Next.js Environment Variables

By

Updated on

  1. Home
  2. Frontend
  3. React
  4. Next.js
  5. Environment Variables
  1. What are Environment Variables?
  2. Creating Environment Variables
  3. Types & Priority of .env Files
  4. Accessing Environment Variables
  5. Server vs Client Variables
  6. Security Best Practices
  7. Validation & Defaults
  8. Deployment & Platform Notes
  9. Common Pitfalls

Environments variables are used to store configuration values that can vary between different environments (e.g., development, staging, production).

Instead of hardcoding sensitive data in your code, you store it in environment variables, which improves security and flexibility. Environment variables help you keep secrets out of your codebase and make your app portable across environments.

Use cases

  • API keys (Stripe, SendGrid, etc.)
  • Database URLs and credentials
  • Secret tokens (JWT, OAuth, etc.)
  • Third-party service credentials
  • Feature flags and toggles
  • Analytics and monitoring keys
  • Environment-specific configuration (domains, ports, etc.)

Next.js provides built-in support for environment variables.

Create Environment Variables

Environment variables in Next.js are used to store configuration values that can vary between different environments (e.g., development, staging, production).

To create environment variables in Next.js, you can use a .env file in the root of your project.

For example, you can create a .env file with the following content:

# .env
            DATABASE_URL=postgres://user:password@localhost:5432/mydb
            API_KEY=your-api-key
            SECRET_TOKEN=your-secret-token

Next.js will automatically load the environment variables from the .env file and make them available in your application.

Type of environment variables

Next.js supports multiple environment files:

File Name Usage
.env.local Used for local development and is ignored by git
.env.development Used for development environment
.env.production Used for production environment
.env.test Used for testing environment
.env Default environment variables that are loaded in all environments

Accessing Environment Variables

You can access environment variables in your Next.js application using the process.env object.

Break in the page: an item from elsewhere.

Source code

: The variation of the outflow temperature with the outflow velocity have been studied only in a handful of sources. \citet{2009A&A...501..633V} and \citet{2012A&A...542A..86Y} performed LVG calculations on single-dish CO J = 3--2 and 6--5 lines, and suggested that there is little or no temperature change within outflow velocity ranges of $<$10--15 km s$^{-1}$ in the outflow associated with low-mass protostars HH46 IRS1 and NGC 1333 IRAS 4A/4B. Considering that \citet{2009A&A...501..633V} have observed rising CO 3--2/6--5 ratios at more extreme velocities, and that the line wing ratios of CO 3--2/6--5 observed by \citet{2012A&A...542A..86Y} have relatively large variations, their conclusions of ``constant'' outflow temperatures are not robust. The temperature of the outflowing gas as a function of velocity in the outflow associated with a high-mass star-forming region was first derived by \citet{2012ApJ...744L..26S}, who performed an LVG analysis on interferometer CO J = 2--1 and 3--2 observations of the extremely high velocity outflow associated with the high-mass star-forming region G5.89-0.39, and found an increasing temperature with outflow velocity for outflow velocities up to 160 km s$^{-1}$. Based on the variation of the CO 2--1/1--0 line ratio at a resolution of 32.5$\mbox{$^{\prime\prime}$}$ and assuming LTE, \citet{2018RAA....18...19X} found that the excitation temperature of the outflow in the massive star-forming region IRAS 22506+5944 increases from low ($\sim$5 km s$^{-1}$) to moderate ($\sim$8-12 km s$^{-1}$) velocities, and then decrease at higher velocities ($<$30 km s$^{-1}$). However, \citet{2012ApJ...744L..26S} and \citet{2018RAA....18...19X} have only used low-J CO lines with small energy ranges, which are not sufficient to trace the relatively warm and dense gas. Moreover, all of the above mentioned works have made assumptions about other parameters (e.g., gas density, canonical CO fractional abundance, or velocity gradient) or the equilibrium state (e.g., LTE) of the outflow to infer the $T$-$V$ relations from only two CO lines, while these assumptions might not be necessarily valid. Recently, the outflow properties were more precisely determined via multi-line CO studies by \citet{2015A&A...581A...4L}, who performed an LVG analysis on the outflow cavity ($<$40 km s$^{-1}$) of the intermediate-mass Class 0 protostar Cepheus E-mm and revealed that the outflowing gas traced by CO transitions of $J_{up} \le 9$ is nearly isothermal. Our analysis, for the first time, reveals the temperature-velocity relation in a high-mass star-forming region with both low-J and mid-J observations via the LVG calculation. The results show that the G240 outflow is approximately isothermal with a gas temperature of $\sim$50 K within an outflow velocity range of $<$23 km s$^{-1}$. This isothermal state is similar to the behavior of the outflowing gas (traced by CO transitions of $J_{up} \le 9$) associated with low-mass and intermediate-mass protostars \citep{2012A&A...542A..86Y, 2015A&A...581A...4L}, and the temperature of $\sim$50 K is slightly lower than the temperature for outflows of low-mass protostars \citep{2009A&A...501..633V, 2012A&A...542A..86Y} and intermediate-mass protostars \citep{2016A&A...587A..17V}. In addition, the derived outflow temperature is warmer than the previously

For example, you can access the DATABASE_URL environment variable like this:


  const databaseUrl = process.env.DATABASE_URL;
  const apiKey = process.env.API_KEY;
  const secretToken = process.env.SECRET_TOKEN;

You can also use environment variables in your Next.js API routes and server components.

Server vs Client Environment Variables

By default, all environment variables are only available on the server side. If you want to expose certain environment variables to the client side, you need to prefix them with NEXT_PUBLIC_.

Server Environment variables

These are available only on the server side and are not exposed to the client.

For Example:


  const databaseUrl = process.env.DATABASE_URL;

Client Environment variables

These are prefixed with NEXT_PUBLIC_ and are available on both the server and client sides.

For Example:

 // NEXT_PUBLIC_API_URL
  const apiUrl = process.env.NEXT_PUBLIC_API_URL;

Restart app after changing environment variables

After changing environment variables, you need to restart your Next.js application for the changes to take effect.

npm run dev

Security Best Practices

  • Never commit secrets or .env files to version control. Add .env* to your .gitignore.
  • Only expose variables to the client by prefixing with NEXT_PUBLIC_.
  • Use strong, unique values for secrets and tokens.
  • Rotate secrets regularly and after leaks.
  • Never log secrets or sensitive values.
  • Use environment-specific files for different deployments.

Deployment & Platform Notes

  • Set environment variables in your deployment platform's dashboard (Vercel, Netlify, Railway, etc.).
  • For Docker, use --env-file or -e flags.
  • On Vercel, .env files are not deployed—set variables in the dashboard.
  • On Netlify, use the site settings for environment variables.
  • Restart your app after changing environment variables.

Common Pitfalls

  • Committing secrets to Git: Always use .gitignore for .env* files.
  • Exposing secrets to client: Only use NEXT_PUBLIC_ for safe values.
  • Forgetting to restart: Changes to .env require a restart.
  • Typos in variable names: Misspelled names won't be loaded.
  • Using process.env in the browser for server-only vars: Only NEXT_PUBLIC_ vars are available client-side.
  • Missing validation: Always check required variables at startup.